Par un jugement du tribunal de grande instance de Lorient du 23 mars 1977, M. Q avait fait constater la réalité de l’état d’enclave de la propriété et obtenu l’autorisation d’emprunter les voies privées de l’association syndicale du lotissement du Men Du D’Arvor (ASL) à la condition que le passage ne s’exerce qu’à égalité de droits et de devoirs avec les associés.
Le 12 juillet 1978, une convention avait été conclue entre M. Q et l’ASL. Après le rachat du terrain par le promoteur, la société Côte Ouest et l’ASL ont signé une nouvelle convention le 22 août 1989, amendée par acte notariée du 16 octobre 1990, reconnaissant l’existence d’une servitude de passage et fixant une participation aux charges de voiries.

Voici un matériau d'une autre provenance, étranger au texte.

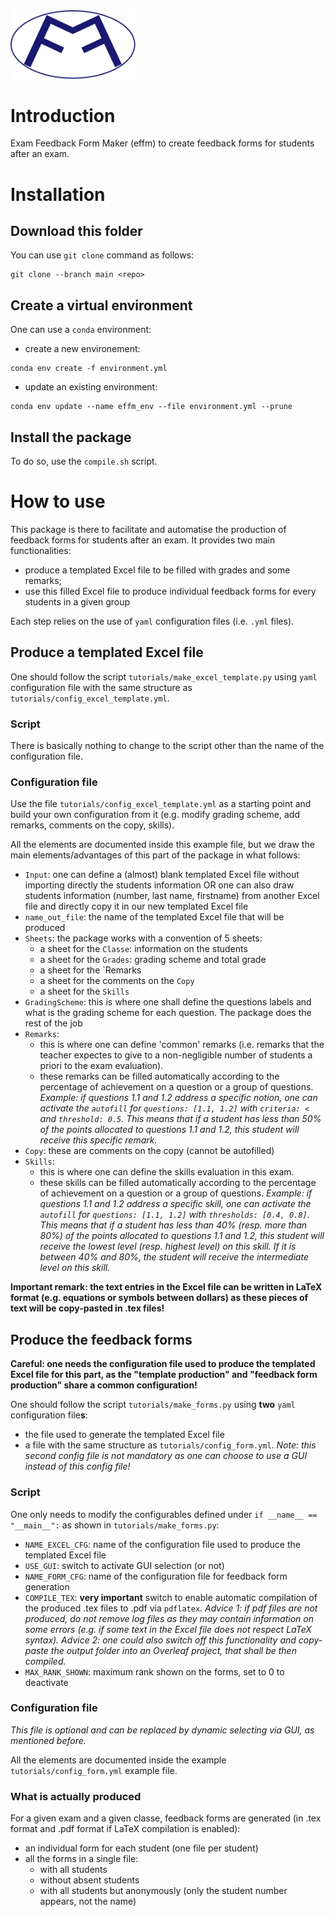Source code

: <img src="./effm_logo.svg" width="200" />

# Introduction

Exam Feedback Form Maker (effm) to create feedback forms for students after an exam.

# Installation

## Download this folder

You can use `git clone` command as follows:

```
git clone --branch main <repo>
```

## Create a virtual environment

One can use a `conda` environment:
- create a new environement:
```
conda env create -f environment.yml
```
- update an existing environment:
```
conda env update --name effm_env --file environment.yml --prune
```

## Install the package
To do so, use the `compile.sh` script.

# How to use

This package is there to facilitate and automatise the production of feedback forms for students after an exam. It provides two main functionalities:
- produce a templated Excel file to be filled with grades and some remarks;
- use this filled Excel file to produce individual feedback forms for every students in a given group

Each step relies on the use of `yaml` configuration files (i.e. `.yml` files).

## Produce a templated Excel file

One should follow the script `tutorials/make_excel_template.py` using `yaml` configuration file with the same structure as `tutorials/config_excel_template.yml`.

### Script

There is basically nothing to change to the script other than the name of the configuration file.

### Configuration file

Use the file `tutorials/config_excel_template.yml` as a starting point and build your own configuration from it (e.g. modify grading scheme, add remarks, comments on the copy, skills).

All the elements are documented inside this example file, but we draw the main elements/advantages of this part of the package in what follows:
- `Input`: one can define a (almost) blank templated Excel file without importing directly the students information OR one can also draw students information (number, last name, firstname) from another Excel file and directly copy it in our new templated Excel file
- `name_out_file`: the name of the templated Excel file that will be produced
- `Sheets`: the package works with a convention of 5 sheets:
    - a sheet for the `Classe`: information on the students
    - a sheet for the `Grades`: grading scheme and total grade
    - a sheet for the `Remarks
    - a sheet for the comments on the `Copy`
    - a sheet for the `Skills`
- `GradingScheme`: this is where one shall define the questions labels and what is the grading scheme for each question. The package does the rest of the job
- `Remarks`:
    - this is where one can define 'common' remarks (i.e. remarks that the teacher expectes to give to a non-negligible number of students a priori to the exam evaluation).
    - these remarks can be filled automatically according to the percentage of achievement on a question or a group of questions.
    *Example: if questions 1.1 and 1.2 address a specific notion, one can activate the `autofill` for `questions: [1.1, 1.2]` with `criteria: <` and `threshold: 0.5`. This means that if a student has less than 50% of the points allocated to questions 1.1 and 1.2, this student will receive this specific remark.*
- `Copy`: these are comments on the copy (cannot be autofilled)
- `Skills`:
    - this is where one can define the skills evaluation in this exam.
    - these skills can be filled automatically according to the percentage of achievement on a question or a group of questions.
    *Example: if questions 1.1 and 1.2 address a specific skill, one can activate the `autofill` for `questions: [1.1, 1.2]` with `thresholds: [0.4, 0.8]`. This means that if a student has less than 40% (resp. more than 80%) of the points allocated to questions 1.1 and 1.2, this student will receive the lowest level (resp. highest level) on this skill. If it is between 40% and 80%, the student will receive the intermediate level on this skill.*

**Important remark: the text entries in the Excel file can be written in LaTeX format (e.g. equations or symbols between dollars) as these pieces of text will be copy-pasted in .tex files!**

## Produce the feedback forms

**Careful: one needs the configuration file used to produce the templated Excel file for this part, as the "template production" and "feedback form production" share a common configuration!**

One should follow the script `tutorials/make_forms.py` using **two** `yaml` configuration file**s**:
- the file used to generate the templated Excel file
- a file with the same structure as `tutorials/config_form.yml`. *Note: this second config file is not mandatory as one can choose to use a GUI instead of this config file!*

### Script

One only needs to modify the configurables defined under `if __name__ == "__main__":` as shown in `tutorials/make_forms.py`:
- `NAME_EXCEL_CFG`: name of the configuration file used to produce the templated Excel file
- `USE_GUI`: switch to activate GUI selection (or not)
- `NAME_FORM_CFG`: name of the configuration file for feedback form generation
- `COMPILE_TEX`: **very important** switch to enable automatic compilation of the produced .tex files to .pdf via `pdflatex`.
*Advice 1: if pdf files are not produced, do not remove log files as they may contain information on some errors (e.g. if some text in the Excel file does not respect LaTeX syntax).*
*Advice 2: one could also switch off this functionality and copy-paste the output folder into an Overleaf project, that shall be then compiled.*
- `MAX_RANK_SHOWN`: maximum rank shown on the forms, set to 0 to deactivate

### Configuration file

*This file is optional and can be replaced by dynamic selecting via GUI, as mentioned before.*

All the elements are documented inside the example `tutorials/config_form.yml` example file.

### What is actually produced

For a given exam and a given classe, feedback forms are generated (in .tex format and .pdf format if LaTeX compilation is enabled):
- an individual form for each student (one file per student)
- all the forms in a single file:
    - with all students
    - without absent students
    - with all students but anonymously (only the student number appears, not the name)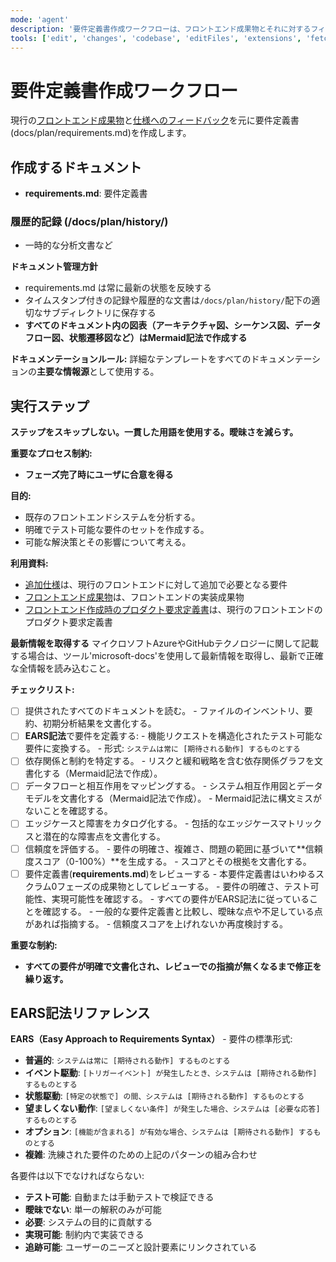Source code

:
 ```yaml
---
mode: 'agent'
description: '要件定義書作成ワークフローは、フロントエンド成果物とそれに対するフィードバックを元に、要件定義書を作成します。'
tools: ['edit', 'changes', 'codebase', 'editFiles', 'extensions', 'fetch', 'githubRepo', 'openSimpleBrowser', 'problems', 'runTasks', 'search', 'think', 'searchResults', 'terminalLastCommand', 'terminalSelection', 'testFailure', 'usages', 'vscodeAPI', 'microsoft-docs', 'Azure MCP']
---
```

# 要件定義書作成ワークフロー

現行の[フロントエンド成果物](../../front/)と[仕様へのフィードバック](../../docs/plan/poc_feedback.md)を元に要件定義書(docs/plan/requirements.md)を作成します。

## 作成するドキュメント
 - **requirements.md**: 要件定義書

### 履歴的記録 (/docs/plan/history/)
 - 一時的な分析文書など

 **ドキュメント管理方針**
  - requirements.md は常に最新の状態を反映する
  - タイムスタンプ付きの記録や履歴的な文書は`/docs/plan/history/`配下の適切なサブディレクトリに保存する
  - **すべてのドキュメント内の図表（アーキテクチャ図、シーケンス図、データフロー図、状態遷移図など）はMermaid記法で作成する**

 **ドキュメンテーションルール:**
 詳細なテンプレートをすべてのドキュメンテーションの**主要な情報源**として使用する。

## 実行ステップ

**ステップをスキップしない。一貫した用語を使用する。曖昧さを減らす。**

**重要なプロセス制約:**
- **フェーズ完了時にユーザに合意を得る**

**目的:**

- 既存のフロントエンドシステムを分析する。
- 明確でテスト可能な要件のセットを作成する。
- 可能な解決策とその影響について考える。

**利用資料:**

 - [追加仕様](../../docs/plan/poc_feedback.md)は、現行のフロントエンドに対して追加で必要となる要件
 - [フロントエンド成果物](../../front/)は、フロントエンドの実装成果物
 - [フロントエンド作成時のプロダクト要求定義書](../../front/PRD.md)は、現行のフロントエンドのプロダクト要求定義書

**最新情報を取得する**
マイクロソフトAzureやGitHubテクノロジーに関して記載する場合は、ツール'microsoft-docs'を使用して最新情報を取得し、最新で正確な全情報を読み込むこと。

**チェックリスト:**

- [ ] 提供されたすべてのドキュメントを読む。
      - ファイルのインベントリ、要約、初期分析結果を文書化する。
- [ ] **EARS記法**で要件を定義する:
      - 機能リクエストを構造化されたテスト可能な要件に変換する。
      - 形式: `システムは常に [期待される動作] するものとする`
- [ ] 依存関係と制約を特定する。
      - リスクと緩和戦略を含む依存関係グラフを文書化する（Mermaid記法で作成）。
- [ ] データフローと相互作用をマッピングする。
      - システム相互作用図とデータモデルを文書化する（Mermaid記法で作成）。
      - Mermaid記法に構文ミスがないことを確認する。
- [ ] エッジケースと障害をカタログ化する。
      - 包括的なエッジケースマトリックスと潜在的な障害点を文書化する。
- [ ] 信頼度を評価する。
      - 要件の明確さ、複雑さ、問題の範囲に基づいて**信頼度スコア（0-100%）**を生成する。
      - スコアとその根拠を文書化する。
- [ ] 要件定義書(**requirements.md**)をレビューする
        - 本要件定義書はいわゆるスクラム0フェーズの成果物としてレビューする。
        - 要件の明確さ、テスト可能性、実現可能性を確認する。
        - すべての要件がEARS記法に従っていることを確認する。
        - 一般的な要件定義書と比較し、曖昧な点や不足している点があれば指摘する。
        - 信頼度スコアを上げれないか再度検討する。

**重要な制約:**

- **すべての要件が明確で文書化され、レビューでの指摘が無くなるまで修正を繰り返す。**

## EARS記法リファレンス

**EARS（Easy Approach to Requirements Syntax）** - 要件の標準形式:

- **普遍的**: `システムは常に [期待される動作] するものとする`
- **イベント駆動**: `[トリガーイベント] が発生したとき、システムは [期待される動作] するものとする`
- **状態駆動**: `[特定の状態で] の間、システムは [期待される動作] するものとする`
- **望ましくない動作**: `[望ましくない条件] が発生した場合、システムは [必要な応答] するものとする`
- **オプション**: `[機能が含まれる] が有効な場合、システムは [期待される動作] するものとする`
- **複雑**: 洗練された要件のための上記のパターンの組み合わせ

各要件は以下でなければならない:

- **テスト可能**: 自動または手動テストで検証できる
- **曖昧でない**: 単一の解釈のみが可能
- **必要**: システムの目的に貢献する
- **実現可能**: 制約内で実装できる
- **追跡可能**: ユーザーのニーズと設計要素にリンクされている
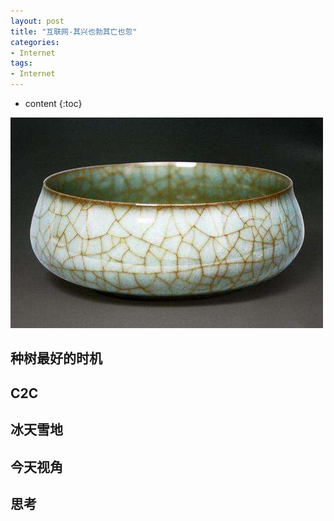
 ```yaml
---
layout: post
title: "互联网-其兴也勃其亡也忽"
categories: 
- Internet
tags:
- Internet
---
```


* content
{:toc}

![其兴也勃其亡也忽](/css/pics/2018-05-20-prosperous-and-lose.jpg)

## 种树最好的时机


## C2C


## 冰天雪地


## 今天视角

## 思考

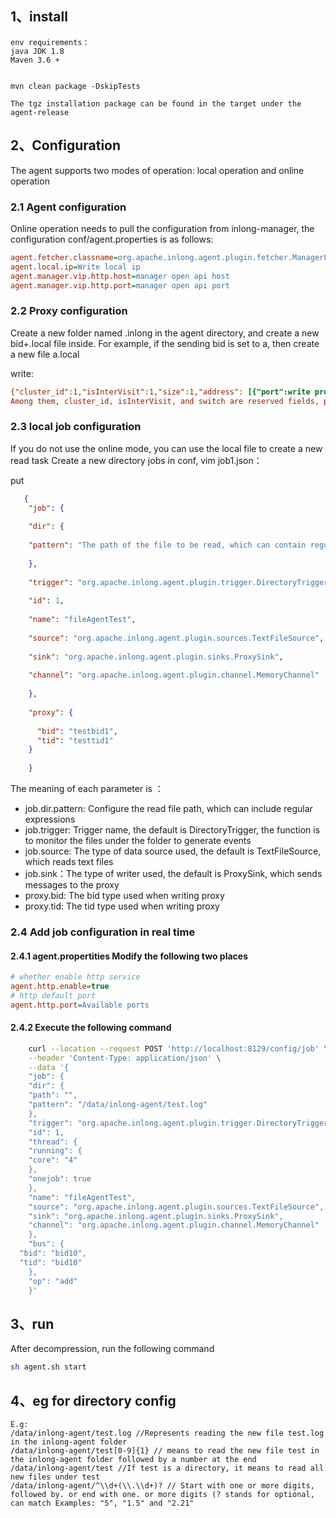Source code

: 
## 1、install

	env requirements：
	java JDK 1.8
	Maven 3.6 +
	
    
    mvn clean package -DskipTests

    The tgz installation package can be found in the target under the agent-release



## 2、Configuration
The agent supports two modes of operation: local operation and online operation


### 2.1 Agent configuration

Online operation needs to pull the configuration from inlong-manager, the configuration conf/agent.properties is as follows:
```ini
agent.fetcher.classname=org.apache.inlong.agent.plugin.fetcher.ManagerFetcher (the class name for fetch tasks, default ManagerFetcher）
agent.local.ip=Write local ip
agent.manager.vip.http.host=manager open api host
agent.manager.vip.http.port=manager open api port
```

### 2.2 Proxy configuration
Create a new folder named .inlong in the agent directory, and create a new bid+.local file inside. For example, if the sending bid is set to a, then create a new file a.local

write:
```ini
{"cluster_id":1,"isInterVisit":1,"size":1,"address": [{"port":write proxy port,"host":"write proxy ip"}], "switch":0}
Among them, cluster_id, isInterVisit, and switch are reserved fields, please fill in the default values
```

### 2.3 local job configuration
If you do not use the online mode, you can use the local file to create a new read task
Create a new directory jobs in conf,
vim job1.json：

put
```json
   {
    "job": {
    
    "dir": {
    
    "pattern": "The path of the file to be read, which can contain regular expressions"
    
    },
    
    "trigger": "org.apache.inlong.agent.plugin.trigger.DirectoryTrigger",
    
    "id": 1,
    
    "name": "fileAgentTest",
    
    "source": "org.apache.inlong.agent.plugin.sources.TextFileSource",
    
    "sink": "org.apache.inlong.agent.plugin.sinks.ProxySink",
    
    "channel": "org.apache.inlong.agent.plugin.channel.MemoryChannel"
    
    },
    
    "proxy": {
    
      "bid": "testbid1",
      "tid": "testtid1"
    }
    
    }
```

The meaning of each parameter is ：
- job.dir.pattern: Configure the read file path, which can include regular expressions
- job.trigger: Trigger name, the default is DirectoryTrigger, the function is to monitor the files under the folder to generate events
- job.source: The type of data source used, the default is TextFileSource, which reads text files
- job.sink：The type of writer used, the default is ProxySink, which sends messages to the proxy
- proxy.bid: The bid type used when writing proxy
- proxy.tid: The tid type used when writing proxy

### 2.4 Add job configuration in real time

#### 2.4.1 agent.propertities Modify the following two places
```ini
# whether enable http service
agent.http.enable=true
# http default port
agent.http.port=Available ports
```

#### 2.4.2 Execute the following command
```bash
    curl --location --request POST 'http://localhost:8129/config/job' \
    --header 'Content-Type: application/json' \
    --data '{
    "job": {
    "dir": {
    "path": "",
    "pattern": "/data/inlong-agent/test.log"
    },
    "trigger": "org.apache.inlong.agent.plugin.trigger.DirectoryTrigger",
    "id": 1,
    "thread": {
    "running": {
    "core": "4"
    },
    "onejob": true
    },
    "name": "fileAgentTest",
    "source": "org.apache.inlong.agent.plugin.sources.TextFileSource",
    "sink": "org.apache.inlong.agent.plugin.sinks.ProxySink",
    "channel": "org.apache.inlong.agent.plugin.channel.MemoryChannel"
    },
    "bus": {
  "bid": "bid10",
  "tid": "bid10"
    },
    "op": "add"
    }'
```

## 3、run
After decompression, run the following command

```bash
sh agent.sh start
```

## 4、eg for directory config

    E.g:
    /data/inlong-agent/test.log //Represents reading the new file test.log in the inlong-agent folder
    /data/inlong-agent/test[0-9]{1} // means to read the new file test in the inlong-agent folder followed by a number at the end
    /data/inlong-agent/test //If test is a directory, it means to read all new files under test
    /data/inlong-agent/^\\d+(\\.\\d+)? // Start with one or more digits, followed by. or end with one. or more digits (? stands for optional, can match Examples: "5", "1.5" and "2.21"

Plusieurs procédures ont été diligentées par l’association syndicale libre du Men Du d’Arvor pour obtenir le paiement de ces frais d’entretien à l’encontre de la copropriété de la résidence Le Clos de Beaumer.
Par acte notarié en date du 1er août 2012, M. et Mme X ont acquis les lots n°3, 4, 29, 30, 31 et 66 dans la résidence Le Clos de Beaumer.
Lors de l’assemblée générale du 12 juillet 2013, Me K a été mandaté par la copropriété pour préparer un projet de convention avec l’association syndicale libre du Men Du d’Arvor.
Par actes des 20 septembre et 4 octobre 2013. l’association du Men Du d’Arvor et les époux Le Forner, les époux Z et les époux A, copropriétaires de la résidence Le Clos Beaumer ont finalisé un accord.
Lors de l’assemblée générale spéciale du 29 novembre 2013, tenue à la demande des époux X, Le Forner et Z, la proposition d’accord amiable proposée par l’association du Men Du d’Arvor pour les lots 68 et 69 de la copropriété n’a pas été retenue.
Par un jugement du 12 juin 2014, le tribunal d’instance de Lorient a condamné le syndicat des copropriétaires de la résidence Le Clos de Beaumer, en sa qualité de copropriétaire des lots 68 et 69, ainsi que les époux Q-Thepaut, Senevet, B, C, Mme D, les époux Eh-F, G, H, M. I et les époux R-S à régler à l’association syndicale du Men Du d’Arvor les cotisations impayées, ainsi qu’une indemnité sur le fondement de l’article 700 du code de procédure civile et les dépens.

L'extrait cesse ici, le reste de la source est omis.